# Unbiased estimator of $X^k$ given independent unbiased estimators of $X$

Suppose we are interested estimating $$X^k$$, and we have access to independent unbiased estimators $$Y_i$$ for $$i = \{1,2,\dots, k\}$$, i.e., $$\mathbb{E}[Y_i] = X$$. A straightforward way to construct an unbiased estimator of $$X^k$$ is to define $$Y^{(k)} := \prod_{i=1}^kY_i$$, then $$\mathbb{E}[Y^{(k)}]=X^k$$ by independence.

What are other methods for estimating $$X^k$$ using only $$c < k$$ number of estimators? Is it even possible in this general setup? Is there a name to this type of problem?

• I'm reasonably confident you can't do this with $c<k$, but I haven't yet been able to find a proof. It's pretty clear for $k=2$: you can't get an unbiased estimate of a variance from one observation. Commented Dec 24, 2020 at 5:08
• @ThomasLumley: Unless I am misunderstanding the question, I don't think $k$ is the number of observations, so it seems possible in theory to do this (assuming sufficient data).
– Ben
Commented Dec 24, 2020 at 7:21
• @Thomas On the contrary, in realistic settings you can obtain an unbiased estimate of the variance from a single observation. For example, a single observation of a Poisson$(\lambda)$ variable estimates the variance $\lambda$ and is unbiased.
– whuber
Commented Dec 24, 2020 at 14:37
• Concerning the question: what exactly do you mean by "access to"? For instance, if that means you can compute $Y_i$ for any subset of your data, then if you have at least $k$ observations you can apply $Y_1$ to any $k$-subset of them and compute the product, etc.
– whuber
Commented Dec 24, 2020 at 14:41
• @whuber.

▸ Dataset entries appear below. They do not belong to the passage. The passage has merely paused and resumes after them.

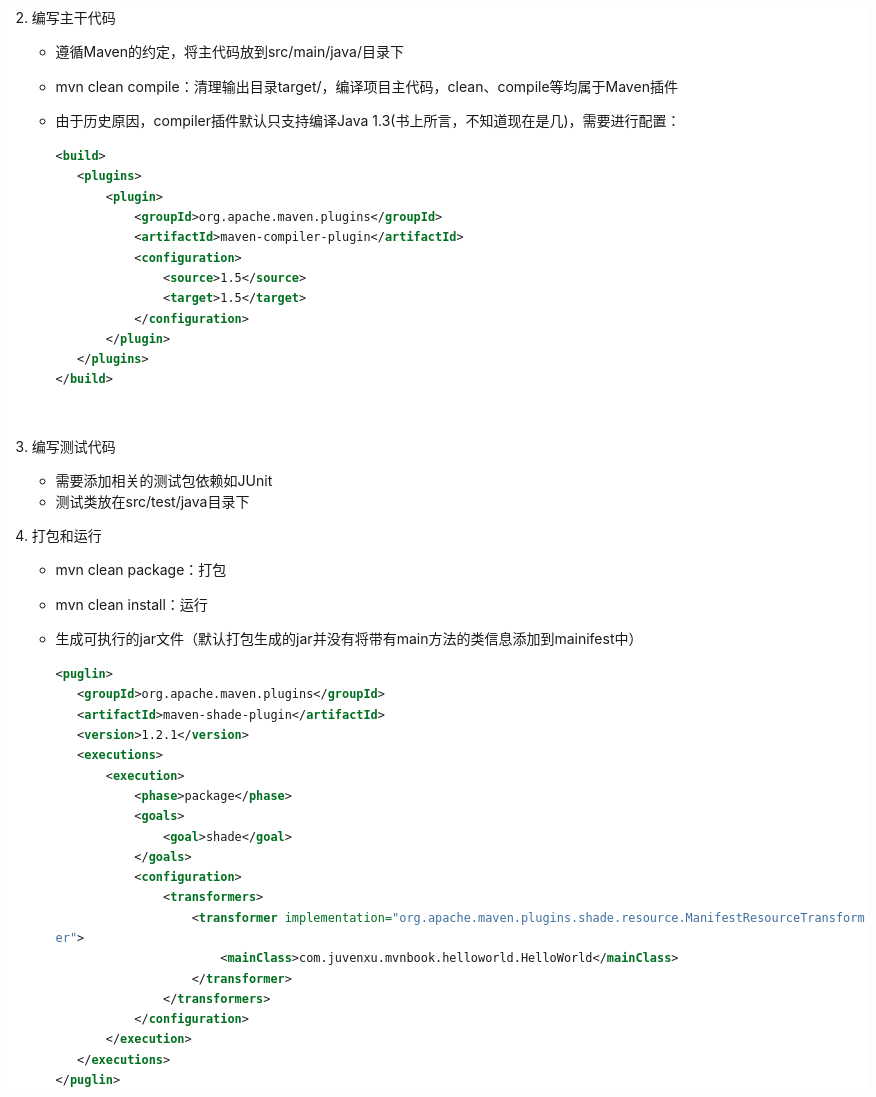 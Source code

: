 2. 编写主干代码

   * 遵循Maven的约定，将主代码放到src/main/java/目录下

   * mvn clean compile：清理输出目录target/，编译项目主代码，clean、compile等均属于Maven插件

   * 由于历史原因，compiler插件默认只支持编译Java 1.3(书上所言，不知道现在是几)，需要进行配置：

     ```xml
     <build>
     	<plugins>
       		<plugin>
           		<groupId>org.apache.maven.plugins</groupId>
               	<artifactId>maven-compiler-plugin</artifactId>
               	<configuration>
               		<source>1.5</source>
                   	<target>1.5</target>
               	</configuration>
           	</plugin>
       	</plugins>
     </build>
     ```

     ​

3. 编写测试代码

   * 需要添加相关的测试包依赖如JUnit
   * 测试类放在src/test/java目录下

4. 打包和运行

   * mvn clean package：打包

   * mvn clean install：运行

   * 生成可执行的jar文件（默认打包生成的jar并没有将带有main方法的类信息添加到mainifest中）

     ```xml
     <puglin>
     	<groupId>org.apache.maven.plugins</groupId>
       	<artifactId>maven-shade-plugin</artifactId>
       	<version>1.2.1</version>
       	<executions>
           	<execution>
           		<phase>package</phase>
               	<goals>
               		<goal>shade</goal>
               	</goals>
               	<configuration>
                   	<transformers>
                       	<transformer implementation="org.apache.maven.plugins.shade.resource.ManifestResourceTransformer">
                           	<mainClass>com.juvenxu.mvnbook.helloworld.HelloWorld</mainClass>
                       	</transformer>
                   	</transformers>
               	</configuration>
           	</execution>
       	</executions>
     </puglin>
     ```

Yes and if you know the variance is 7 you can get an unbiased estimator with zero observations. It wasn't clear to me that the original post was interested in making those sorts of assumptions; maybe I misread it. Commented Dec 24, 2020 at 23:01

The obvious analogy here is to use independent estimators $$Y_1,...,Y_c$$ with expectations:

$$\mathbb{E}(Y_i) = X^{p_i} \quad \quad \quad \sum p_i = k.$$

In theory this is possible so long as you have a method to construct the required estimators for this problem. The independence requirement will generally make it impractical, since in most cases it will require you to partition your dataset to form the estimators seperately. Consequently, while it is possible to get an unbiased estimator by this method, it will tend to be a poor estimator (with high variance), owing to the fact that it uses a partition of the data where only a small amount of the data is used for each part of the estimator.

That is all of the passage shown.